[Math] Maximize convex quadratic function on convex set (box constraints)

non-convex-optimizationoptimizationquadratic programming

I am trying to maximize a (semi) convex quadratic function over a convex (box constraints) set, however I don't know if it is possible to solve (in not too long computation time).

The problem is

$$\begin{array}{ll} \text{maximize} & \mathrm x^T \mathrm H \mathrm x + \mathrm G \mathrm x\\ \text{subject to} & \mathrm 1_n \leq \mathrm x \leq \mathrm 1_n\end{array}$$

where matrix $\mathrm H$ is symmetric and positive semidefinite.


I am trying to find the global optimum. If it might take too long to compute, I would happy if there is a method to upperbound this maximum as well, so any solver that could solve this approximately would also be great.
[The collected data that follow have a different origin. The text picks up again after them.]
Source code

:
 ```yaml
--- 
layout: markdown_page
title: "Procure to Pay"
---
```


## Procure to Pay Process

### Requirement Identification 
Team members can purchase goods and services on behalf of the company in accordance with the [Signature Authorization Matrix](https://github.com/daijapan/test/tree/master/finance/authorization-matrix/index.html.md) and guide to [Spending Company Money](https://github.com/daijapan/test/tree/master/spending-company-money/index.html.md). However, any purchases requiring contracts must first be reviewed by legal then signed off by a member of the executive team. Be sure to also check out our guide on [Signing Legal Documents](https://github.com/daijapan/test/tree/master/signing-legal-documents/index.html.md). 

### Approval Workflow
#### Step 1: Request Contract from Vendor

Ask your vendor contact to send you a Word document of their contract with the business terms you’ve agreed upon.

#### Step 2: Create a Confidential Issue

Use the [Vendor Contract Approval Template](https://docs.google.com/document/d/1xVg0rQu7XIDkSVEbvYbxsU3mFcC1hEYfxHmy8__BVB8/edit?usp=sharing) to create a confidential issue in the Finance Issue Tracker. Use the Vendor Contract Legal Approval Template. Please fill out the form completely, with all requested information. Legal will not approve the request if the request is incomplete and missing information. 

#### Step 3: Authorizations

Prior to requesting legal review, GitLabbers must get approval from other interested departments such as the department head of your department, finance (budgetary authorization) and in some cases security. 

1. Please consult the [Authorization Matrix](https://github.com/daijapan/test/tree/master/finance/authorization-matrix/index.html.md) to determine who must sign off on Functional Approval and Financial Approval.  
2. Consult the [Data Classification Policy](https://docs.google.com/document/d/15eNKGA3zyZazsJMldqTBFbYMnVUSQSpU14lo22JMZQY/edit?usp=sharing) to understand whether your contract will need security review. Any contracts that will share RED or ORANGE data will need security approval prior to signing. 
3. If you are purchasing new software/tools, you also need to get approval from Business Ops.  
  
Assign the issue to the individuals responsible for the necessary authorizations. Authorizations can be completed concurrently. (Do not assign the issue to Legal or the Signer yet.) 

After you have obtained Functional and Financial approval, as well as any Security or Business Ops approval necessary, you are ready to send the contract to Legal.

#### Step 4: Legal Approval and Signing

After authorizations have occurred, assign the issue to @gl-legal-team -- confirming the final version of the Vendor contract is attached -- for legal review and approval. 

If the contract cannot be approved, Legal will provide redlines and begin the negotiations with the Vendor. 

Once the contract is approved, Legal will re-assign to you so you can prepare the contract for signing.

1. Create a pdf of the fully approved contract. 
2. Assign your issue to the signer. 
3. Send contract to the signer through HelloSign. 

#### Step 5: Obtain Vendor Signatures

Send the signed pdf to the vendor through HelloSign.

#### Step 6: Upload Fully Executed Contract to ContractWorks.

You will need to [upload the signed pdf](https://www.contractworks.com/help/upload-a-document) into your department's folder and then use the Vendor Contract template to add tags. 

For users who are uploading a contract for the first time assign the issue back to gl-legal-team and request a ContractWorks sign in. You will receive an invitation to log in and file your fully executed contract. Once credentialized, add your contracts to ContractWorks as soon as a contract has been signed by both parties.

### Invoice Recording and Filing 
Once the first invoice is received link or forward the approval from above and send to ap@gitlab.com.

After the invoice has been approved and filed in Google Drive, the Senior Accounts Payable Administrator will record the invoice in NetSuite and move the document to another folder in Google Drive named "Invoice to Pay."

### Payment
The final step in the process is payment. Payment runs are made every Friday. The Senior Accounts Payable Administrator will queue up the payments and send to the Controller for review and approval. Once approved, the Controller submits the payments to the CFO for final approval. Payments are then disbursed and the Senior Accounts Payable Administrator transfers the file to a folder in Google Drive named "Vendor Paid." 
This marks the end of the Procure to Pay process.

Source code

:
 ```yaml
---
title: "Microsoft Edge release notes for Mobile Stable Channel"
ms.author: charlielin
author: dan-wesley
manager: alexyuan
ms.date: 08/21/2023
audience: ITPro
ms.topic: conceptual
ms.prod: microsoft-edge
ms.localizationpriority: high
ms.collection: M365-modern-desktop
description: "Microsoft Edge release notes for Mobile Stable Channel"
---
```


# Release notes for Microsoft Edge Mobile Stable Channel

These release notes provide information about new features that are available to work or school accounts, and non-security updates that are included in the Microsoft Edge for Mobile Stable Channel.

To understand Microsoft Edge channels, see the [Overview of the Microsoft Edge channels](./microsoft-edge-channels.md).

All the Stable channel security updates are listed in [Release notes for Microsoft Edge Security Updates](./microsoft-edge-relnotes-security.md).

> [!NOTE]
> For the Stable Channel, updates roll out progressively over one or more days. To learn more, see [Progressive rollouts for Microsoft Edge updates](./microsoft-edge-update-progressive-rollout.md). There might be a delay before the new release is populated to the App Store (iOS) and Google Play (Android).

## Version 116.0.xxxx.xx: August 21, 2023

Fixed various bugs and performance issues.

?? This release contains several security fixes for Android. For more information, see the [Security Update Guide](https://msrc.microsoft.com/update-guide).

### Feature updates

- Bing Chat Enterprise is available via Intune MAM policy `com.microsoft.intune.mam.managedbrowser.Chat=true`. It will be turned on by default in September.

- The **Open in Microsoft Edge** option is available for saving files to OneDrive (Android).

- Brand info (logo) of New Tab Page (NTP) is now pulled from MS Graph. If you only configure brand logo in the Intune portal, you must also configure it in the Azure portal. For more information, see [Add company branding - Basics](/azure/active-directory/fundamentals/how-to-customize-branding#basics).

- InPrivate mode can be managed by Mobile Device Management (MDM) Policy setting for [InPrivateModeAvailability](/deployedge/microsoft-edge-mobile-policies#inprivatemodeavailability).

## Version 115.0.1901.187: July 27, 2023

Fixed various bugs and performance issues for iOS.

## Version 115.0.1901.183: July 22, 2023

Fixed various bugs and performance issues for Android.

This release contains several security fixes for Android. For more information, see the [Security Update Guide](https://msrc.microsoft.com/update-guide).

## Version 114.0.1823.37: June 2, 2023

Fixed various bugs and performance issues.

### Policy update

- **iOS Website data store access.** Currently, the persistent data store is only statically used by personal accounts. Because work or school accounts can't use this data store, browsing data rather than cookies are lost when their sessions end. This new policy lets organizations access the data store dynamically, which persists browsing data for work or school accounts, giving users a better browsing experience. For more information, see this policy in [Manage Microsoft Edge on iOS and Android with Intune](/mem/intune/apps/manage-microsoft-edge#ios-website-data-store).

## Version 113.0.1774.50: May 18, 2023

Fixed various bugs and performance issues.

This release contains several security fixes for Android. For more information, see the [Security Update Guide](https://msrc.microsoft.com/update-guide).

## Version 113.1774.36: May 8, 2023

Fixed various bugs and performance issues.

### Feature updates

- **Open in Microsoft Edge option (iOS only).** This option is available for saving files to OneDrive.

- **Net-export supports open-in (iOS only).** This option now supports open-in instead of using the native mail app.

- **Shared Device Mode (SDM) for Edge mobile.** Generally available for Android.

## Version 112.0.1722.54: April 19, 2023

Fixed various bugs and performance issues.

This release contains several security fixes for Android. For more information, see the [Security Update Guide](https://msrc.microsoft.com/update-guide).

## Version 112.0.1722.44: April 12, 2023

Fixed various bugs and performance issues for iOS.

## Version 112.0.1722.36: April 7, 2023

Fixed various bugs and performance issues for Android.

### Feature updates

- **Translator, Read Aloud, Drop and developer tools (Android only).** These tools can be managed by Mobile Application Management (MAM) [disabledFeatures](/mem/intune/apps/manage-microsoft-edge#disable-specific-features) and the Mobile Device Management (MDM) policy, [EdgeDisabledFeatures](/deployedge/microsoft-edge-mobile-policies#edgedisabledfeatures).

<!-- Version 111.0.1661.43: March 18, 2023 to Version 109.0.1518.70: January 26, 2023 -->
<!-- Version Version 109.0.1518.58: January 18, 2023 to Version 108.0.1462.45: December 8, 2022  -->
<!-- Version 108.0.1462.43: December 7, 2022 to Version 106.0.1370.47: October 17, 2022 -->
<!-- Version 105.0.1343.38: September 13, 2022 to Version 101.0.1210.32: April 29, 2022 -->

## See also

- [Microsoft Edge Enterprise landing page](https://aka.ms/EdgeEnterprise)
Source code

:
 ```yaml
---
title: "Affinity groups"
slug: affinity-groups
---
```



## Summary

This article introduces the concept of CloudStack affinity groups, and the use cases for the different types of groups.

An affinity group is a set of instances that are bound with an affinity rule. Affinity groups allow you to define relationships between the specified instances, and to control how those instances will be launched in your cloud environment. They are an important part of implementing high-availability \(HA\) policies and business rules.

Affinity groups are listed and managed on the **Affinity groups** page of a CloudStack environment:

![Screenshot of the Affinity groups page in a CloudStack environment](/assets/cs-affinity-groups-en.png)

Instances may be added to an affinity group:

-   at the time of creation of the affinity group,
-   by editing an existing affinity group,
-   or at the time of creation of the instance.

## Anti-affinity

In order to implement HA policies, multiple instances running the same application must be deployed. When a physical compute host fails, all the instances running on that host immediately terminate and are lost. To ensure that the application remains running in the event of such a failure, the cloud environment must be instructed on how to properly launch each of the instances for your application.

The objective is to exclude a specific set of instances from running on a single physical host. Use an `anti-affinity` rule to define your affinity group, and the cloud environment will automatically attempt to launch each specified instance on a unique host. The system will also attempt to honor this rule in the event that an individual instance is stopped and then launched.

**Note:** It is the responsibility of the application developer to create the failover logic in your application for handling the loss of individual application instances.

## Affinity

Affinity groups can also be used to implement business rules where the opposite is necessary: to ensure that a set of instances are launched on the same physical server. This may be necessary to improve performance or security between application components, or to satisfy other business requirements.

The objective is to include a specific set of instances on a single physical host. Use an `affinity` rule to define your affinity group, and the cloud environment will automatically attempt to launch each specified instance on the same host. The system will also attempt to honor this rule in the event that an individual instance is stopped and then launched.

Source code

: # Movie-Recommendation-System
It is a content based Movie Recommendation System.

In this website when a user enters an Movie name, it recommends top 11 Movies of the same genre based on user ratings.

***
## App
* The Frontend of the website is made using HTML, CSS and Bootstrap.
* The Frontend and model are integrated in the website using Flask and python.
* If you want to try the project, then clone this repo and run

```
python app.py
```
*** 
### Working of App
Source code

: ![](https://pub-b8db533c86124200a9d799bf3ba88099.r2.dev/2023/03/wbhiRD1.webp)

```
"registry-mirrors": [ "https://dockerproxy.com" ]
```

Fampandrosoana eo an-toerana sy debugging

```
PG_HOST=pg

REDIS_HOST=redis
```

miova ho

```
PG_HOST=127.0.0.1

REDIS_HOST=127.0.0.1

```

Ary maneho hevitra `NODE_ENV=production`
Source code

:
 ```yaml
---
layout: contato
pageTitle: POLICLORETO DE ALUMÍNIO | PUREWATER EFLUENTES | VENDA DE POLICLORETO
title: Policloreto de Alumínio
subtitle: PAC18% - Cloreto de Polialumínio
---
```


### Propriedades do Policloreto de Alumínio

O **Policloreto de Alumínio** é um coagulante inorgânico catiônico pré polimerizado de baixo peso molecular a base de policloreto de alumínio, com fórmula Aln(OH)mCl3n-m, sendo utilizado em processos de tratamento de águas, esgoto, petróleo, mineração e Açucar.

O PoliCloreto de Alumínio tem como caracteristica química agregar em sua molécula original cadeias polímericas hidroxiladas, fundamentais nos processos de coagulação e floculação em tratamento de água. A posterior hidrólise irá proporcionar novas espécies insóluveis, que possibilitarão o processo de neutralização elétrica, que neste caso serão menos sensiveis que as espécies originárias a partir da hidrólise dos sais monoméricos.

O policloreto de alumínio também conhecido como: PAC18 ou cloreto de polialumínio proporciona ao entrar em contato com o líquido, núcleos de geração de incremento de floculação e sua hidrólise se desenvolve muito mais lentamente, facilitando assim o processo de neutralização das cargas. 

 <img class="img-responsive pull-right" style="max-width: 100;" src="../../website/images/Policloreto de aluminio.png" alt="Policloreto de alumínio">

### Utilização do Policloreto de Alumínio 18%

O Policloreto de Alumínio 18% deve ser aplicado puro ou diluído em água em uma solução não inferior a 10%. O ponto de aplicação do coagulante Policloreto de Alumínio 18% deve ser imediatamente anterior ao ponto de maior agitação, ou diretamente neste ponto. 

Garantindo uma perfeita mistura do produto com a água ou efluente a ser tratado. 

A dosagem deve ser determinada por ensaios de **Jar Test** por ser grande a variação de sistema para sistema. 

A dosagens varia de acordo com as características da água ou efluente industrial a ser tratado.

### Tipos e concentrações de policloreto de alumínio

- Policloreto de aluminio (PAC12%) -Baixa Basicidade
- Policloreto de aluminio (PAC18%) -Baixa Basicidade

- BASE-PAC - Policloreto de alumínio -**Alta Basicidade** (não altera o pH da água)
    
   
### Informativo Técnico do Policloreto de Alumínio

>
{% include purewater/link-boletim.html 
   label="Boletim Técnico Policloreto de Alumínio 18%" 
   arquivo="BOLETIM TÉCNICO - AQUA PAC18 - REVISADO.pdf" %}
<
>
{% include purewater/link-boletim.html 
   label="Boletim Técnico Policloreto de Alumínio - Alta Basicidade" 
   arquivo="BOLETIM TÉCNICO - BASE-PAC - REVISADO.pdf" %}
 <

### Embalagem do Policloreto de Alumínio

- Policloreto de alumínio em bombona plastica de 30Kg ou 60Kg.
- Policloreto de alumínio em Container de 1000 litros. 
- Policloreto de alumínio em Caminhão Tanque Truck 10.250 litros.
The length of my vector $\mathrm x$ could be between the sizes of $100$ and $1000$ elements, that is why I ask for an efficient algorithm, but I'm afraid the problem might be NP-hard.

Best Answer

Yes, this can be a very difficult problem to solve to optimality. This is called a non-convex problem (even though your functions are convex) and you need some kind of global solver for this. One specialized solver is GloMIQO. Otherwise BARON is also doing a good job on these. Furthermore the commercial solver Cplex has also added facilities to solve non-convex QP's. All these solvers provide bounds and "good" solutions when stopped early, before finding and proving the global optimum.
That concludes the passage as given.